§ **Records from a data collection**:
====================
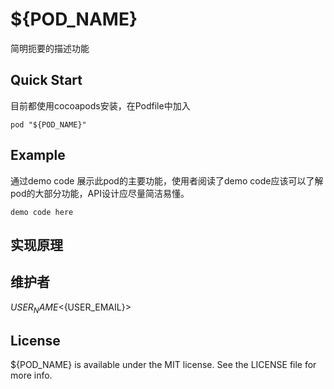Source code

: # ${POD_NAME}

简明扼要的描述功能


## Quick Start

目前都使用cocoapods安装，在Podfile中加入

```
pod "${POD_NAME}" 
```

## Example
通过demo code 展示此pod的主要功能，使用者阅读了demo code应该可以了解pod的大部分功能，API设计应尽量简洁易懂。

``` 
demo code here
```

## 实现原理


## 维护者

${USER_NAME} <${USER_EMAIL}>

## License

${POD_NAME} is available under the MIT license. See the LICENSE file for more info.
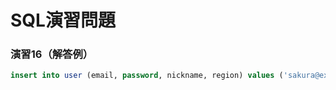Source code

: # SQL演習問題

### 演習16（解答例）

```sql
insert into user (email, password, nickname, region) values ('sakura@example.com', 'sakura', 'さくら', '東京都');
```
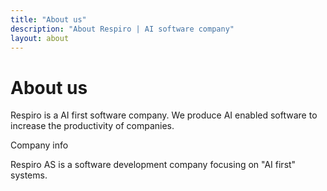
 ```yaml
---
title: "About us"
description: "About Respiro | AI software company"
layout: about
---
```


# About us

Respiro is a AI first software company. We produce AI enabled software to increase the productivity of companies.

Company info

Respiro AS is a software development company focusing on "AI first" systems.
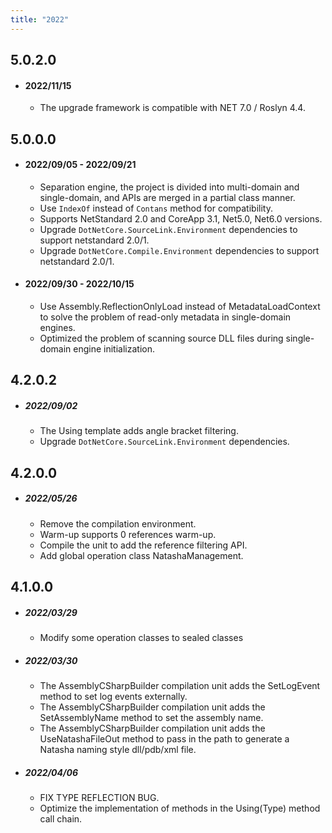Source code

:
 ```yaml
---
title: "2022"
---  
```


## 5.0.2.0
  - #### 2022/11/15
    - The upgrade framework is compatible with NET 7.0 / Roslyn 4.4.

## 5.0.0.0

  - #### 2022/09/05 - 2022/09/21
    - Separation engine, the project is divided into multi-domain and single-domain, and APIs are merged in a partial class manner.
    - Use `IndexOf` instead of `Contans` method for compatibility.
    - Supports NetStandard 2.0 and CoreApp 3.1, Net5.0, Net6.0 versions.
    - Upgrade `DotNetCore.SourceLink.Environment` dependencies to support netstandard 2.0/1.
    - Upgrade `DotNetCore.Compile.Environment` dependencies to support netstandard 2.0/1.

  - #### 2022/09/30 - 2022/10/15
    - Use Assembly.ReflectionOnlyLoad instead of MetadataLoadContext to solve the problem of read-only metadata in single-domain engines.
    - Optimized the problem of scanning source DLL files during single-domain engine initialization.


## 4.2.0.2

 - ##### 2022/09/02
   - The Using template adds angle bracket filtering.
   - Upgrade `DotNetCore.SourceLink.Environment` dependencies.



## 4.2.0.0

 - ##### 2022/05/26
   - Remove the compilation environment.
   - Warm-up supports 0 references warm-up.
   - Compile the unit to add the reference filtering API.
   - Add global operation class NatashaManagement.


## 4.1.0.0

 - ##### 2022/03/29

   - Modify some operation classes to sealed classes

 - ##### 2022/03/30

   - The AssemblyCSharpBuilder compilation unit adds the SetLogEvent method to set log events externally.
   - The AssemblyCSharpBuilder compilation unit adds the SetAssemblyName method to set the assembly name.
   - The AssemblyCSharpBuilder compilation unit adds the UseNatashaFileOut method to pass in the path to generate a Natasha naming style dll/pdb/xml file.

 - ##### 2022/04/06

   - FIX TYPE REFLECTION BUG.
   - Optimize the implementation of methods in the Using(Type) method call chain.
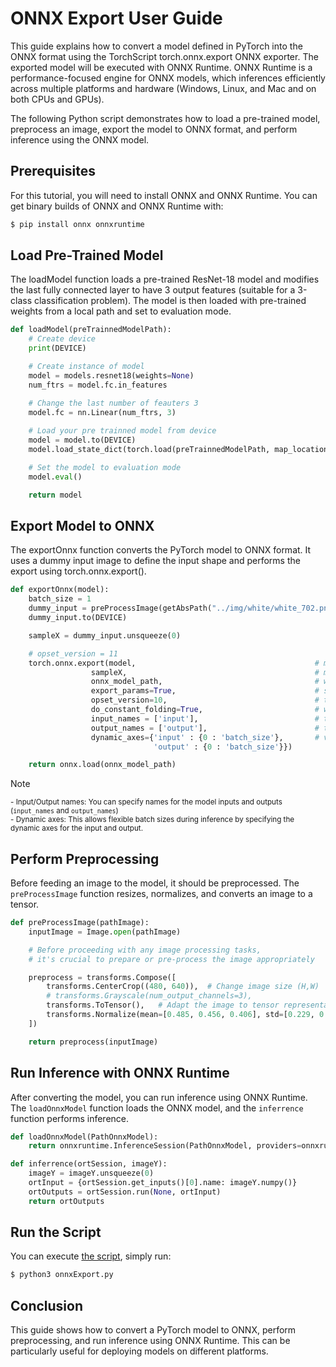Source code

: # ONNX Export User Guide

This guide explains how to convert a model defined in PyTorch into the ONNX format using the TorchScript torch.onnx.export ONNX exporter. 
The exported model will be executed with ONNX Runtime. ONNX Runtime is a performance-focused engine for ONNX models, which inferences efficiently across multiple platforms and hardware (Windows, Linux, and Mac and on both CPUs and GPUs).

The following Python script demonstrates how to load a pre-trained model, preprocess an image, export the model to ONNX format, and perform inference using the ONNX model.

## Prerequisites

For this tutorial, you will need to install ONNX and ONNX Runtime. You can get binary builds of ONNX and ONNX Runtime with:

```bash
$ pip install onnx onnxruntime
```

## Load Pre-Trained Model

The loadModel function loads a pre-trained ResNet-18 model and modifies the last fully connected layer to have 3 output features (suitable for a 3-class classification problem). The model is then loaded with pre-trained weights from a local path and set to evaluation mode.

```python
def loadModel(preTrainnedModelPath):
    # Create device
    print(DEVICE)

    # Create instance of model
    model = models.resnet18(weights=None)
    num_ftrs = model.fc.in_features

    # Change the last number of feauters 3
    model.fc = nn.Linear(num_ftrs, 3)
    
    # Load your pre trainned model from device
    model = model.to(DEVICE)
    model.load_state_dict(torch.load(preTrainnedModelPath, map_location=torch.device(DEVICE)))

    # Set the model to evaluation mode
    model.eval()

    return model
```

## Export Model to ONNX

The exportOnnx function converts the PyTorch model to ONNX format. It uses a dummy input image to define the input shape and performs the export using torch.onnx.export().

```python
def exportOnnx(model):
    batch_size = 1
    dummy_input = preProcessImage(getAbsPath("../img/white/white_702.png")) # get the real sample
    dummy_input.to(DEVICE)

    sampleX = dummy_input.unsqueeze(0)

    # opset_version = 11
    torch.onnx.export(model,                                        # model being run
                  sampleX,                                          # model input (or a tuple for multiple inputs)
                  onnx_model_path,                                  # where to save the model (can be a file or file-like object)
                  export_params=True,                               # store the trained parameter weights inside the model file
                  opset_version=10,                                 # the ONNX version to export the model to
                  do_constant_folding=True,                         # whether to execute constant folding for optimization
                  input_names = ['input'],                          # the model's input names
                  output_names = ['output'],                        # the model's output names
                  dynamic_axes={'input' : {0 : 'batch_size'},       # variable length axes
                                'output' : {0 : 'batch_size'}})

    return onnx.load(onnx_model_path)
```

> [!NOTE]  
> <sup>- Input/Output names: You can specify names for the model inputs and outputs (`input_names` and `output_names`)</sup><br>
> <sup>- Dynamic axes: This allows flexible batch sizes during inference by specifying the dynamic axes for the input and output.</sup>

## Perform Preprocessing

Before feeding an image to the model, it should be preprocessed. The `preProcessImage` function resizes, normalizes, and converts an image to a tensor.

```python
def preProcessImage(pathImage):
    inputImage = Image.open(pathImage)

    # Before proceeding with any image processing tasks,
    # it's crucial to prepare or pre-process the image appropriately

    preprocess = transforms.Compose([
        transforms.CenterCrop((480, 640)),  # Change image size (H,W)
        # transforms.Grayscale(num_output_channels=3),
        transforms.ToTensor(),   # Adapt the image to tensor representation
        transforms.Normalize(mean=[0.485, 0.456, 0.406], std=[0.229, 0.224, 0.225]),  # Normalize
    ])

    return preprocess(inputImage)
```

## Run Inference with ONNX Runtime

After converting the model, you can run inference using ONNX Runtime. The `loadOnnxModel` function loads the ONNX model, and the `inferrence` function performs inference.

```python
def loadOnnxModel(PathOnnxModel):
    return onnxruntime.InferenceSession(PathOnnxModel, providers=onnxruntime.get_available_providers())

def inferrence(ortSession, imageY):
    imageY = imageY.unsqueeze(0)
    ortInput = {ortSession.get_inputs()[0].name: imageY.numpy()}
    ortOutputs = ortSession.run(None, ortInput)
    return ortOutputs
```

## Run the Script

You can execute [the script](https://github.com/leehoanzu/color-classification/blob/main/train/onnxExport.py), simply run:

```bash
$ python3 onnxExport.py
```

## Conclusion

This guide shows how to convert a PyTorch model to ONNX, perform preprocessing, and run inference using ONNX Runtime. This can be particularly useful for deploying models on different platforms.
====================
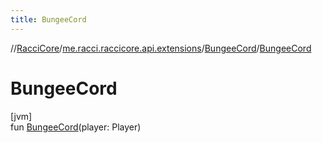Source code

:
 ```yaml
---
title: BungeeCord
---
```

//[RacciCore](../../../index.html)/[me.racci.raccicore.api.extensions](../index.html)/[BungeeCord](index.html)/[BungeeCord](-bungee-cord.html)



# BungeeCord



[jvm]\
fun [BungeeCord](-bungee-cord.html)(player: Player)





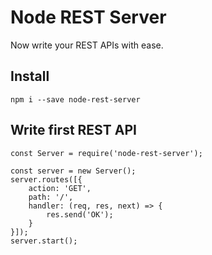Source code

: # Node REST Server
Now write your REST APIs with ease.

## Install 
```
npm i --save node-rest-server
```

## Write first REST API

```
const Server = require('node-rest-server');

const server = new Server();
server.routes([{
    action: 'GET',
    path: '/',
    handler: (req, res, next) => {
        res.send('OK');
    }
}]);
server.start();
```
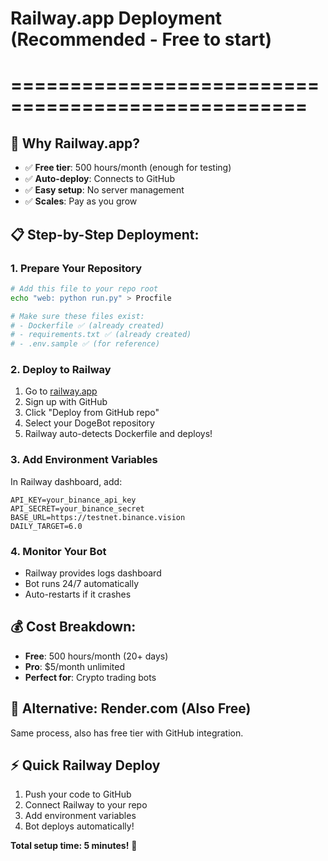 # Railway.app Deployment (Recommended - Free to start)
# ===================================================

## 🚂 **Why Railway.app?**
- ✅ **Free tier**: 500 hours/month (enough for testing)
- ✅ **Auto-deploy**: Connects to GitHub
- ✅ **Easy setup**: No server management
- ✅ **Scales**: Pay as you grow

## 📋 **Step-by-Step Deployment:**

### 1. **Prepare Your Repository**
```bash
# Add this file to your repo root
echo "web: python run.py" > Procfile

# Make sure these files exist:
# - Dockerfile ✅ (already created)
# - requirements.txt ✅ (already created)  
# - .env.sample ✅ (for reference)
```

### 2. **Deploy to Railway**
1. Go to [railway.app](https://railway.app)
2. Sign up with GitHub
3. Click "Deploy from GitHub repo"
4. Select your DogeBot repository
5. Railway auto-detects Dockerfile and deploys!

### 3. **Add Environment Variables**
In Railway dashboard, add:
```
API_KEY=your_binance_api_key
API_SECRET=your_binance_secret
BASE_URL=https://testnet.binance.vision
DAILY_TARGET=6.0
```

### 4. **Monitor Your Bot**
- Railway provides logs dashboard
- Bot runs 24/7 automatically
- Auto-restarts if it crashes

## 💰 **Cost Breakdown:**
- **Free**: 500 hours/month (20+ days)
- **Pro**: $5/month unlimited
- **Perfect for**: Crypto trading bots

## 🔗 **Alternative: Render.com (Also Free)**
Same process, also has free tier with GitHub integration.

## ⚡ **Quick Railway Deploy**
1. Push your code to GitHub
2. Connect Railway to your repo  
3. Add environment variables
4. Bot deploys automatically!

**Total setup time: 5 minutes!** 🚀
====================
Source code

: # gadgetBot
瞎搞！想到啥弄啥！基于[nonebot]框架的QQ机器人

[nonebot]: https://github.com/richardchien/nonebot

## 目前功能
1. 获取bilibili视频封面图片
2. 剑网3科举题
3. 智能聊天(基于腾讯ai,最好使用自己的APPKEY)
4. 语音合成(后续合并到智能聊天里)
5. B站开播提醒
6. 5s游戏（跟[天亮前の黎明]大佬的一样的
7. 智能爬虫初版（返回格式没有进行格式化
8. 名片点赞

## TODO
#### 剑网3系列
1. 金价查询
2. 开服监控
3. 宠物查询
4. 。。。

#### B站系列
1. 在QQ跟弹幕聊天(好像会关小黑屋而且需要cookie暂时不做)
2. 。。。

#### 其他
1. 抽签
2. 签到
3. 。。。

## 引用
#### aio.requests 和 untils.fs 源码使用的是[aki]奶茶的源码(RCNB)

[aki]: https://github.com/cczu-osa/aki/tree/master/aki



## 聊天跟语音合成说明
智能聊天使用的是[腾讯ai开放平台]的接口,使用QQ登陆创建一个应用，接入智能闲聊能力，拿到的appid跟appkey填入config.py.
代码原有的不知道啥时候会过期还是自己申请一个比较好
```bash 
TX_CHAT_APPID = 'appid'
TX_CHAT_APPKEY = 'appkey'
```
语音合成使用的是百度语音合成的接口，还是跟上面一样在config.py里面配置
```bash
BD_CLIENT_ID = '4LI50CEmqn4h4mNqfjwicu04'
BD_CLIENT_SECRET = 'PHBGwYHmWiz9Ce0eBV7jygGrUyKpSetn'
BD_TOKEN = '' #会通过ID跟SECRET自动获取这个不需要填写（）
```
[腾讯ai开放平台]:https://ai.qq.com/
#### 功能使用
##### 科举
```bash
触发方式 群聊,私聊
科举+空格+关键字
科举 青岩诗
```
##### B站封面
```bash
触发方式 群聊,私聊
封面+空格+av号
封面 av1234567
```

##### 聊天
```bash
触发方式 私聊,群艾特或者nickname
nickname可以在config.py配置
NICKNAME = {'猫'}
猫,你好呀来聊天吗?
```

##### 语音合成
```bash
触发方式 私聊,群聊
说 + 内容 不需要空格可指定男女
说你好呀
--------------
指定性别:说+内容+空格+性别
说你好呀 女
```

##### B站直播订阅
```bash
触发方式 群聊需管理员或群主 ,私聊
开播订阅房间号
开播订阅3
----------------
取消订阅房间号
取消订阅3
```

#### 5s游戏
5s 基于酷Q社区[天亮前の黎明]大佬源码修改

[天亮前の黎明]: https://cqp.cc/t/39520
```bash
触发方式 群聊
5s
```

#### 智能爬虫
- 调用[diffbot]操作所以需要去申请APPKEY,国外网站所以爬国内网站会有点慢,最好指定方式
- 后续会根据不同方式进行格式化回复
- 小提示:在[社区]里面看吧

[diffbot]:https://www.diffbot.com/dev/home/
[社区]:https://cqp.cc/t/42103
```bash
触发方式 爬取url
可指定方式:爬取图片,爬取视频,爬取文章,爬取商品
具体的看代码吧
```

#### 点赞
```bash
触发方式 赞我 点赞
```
====================
§ **The problem**:
Return every line in the records that includes the string "save".

§ **Result of the exercise**:
                  onnx_model_path,                                  # where to save the model (can be a file or file-like object)
npm i --save node-rest-server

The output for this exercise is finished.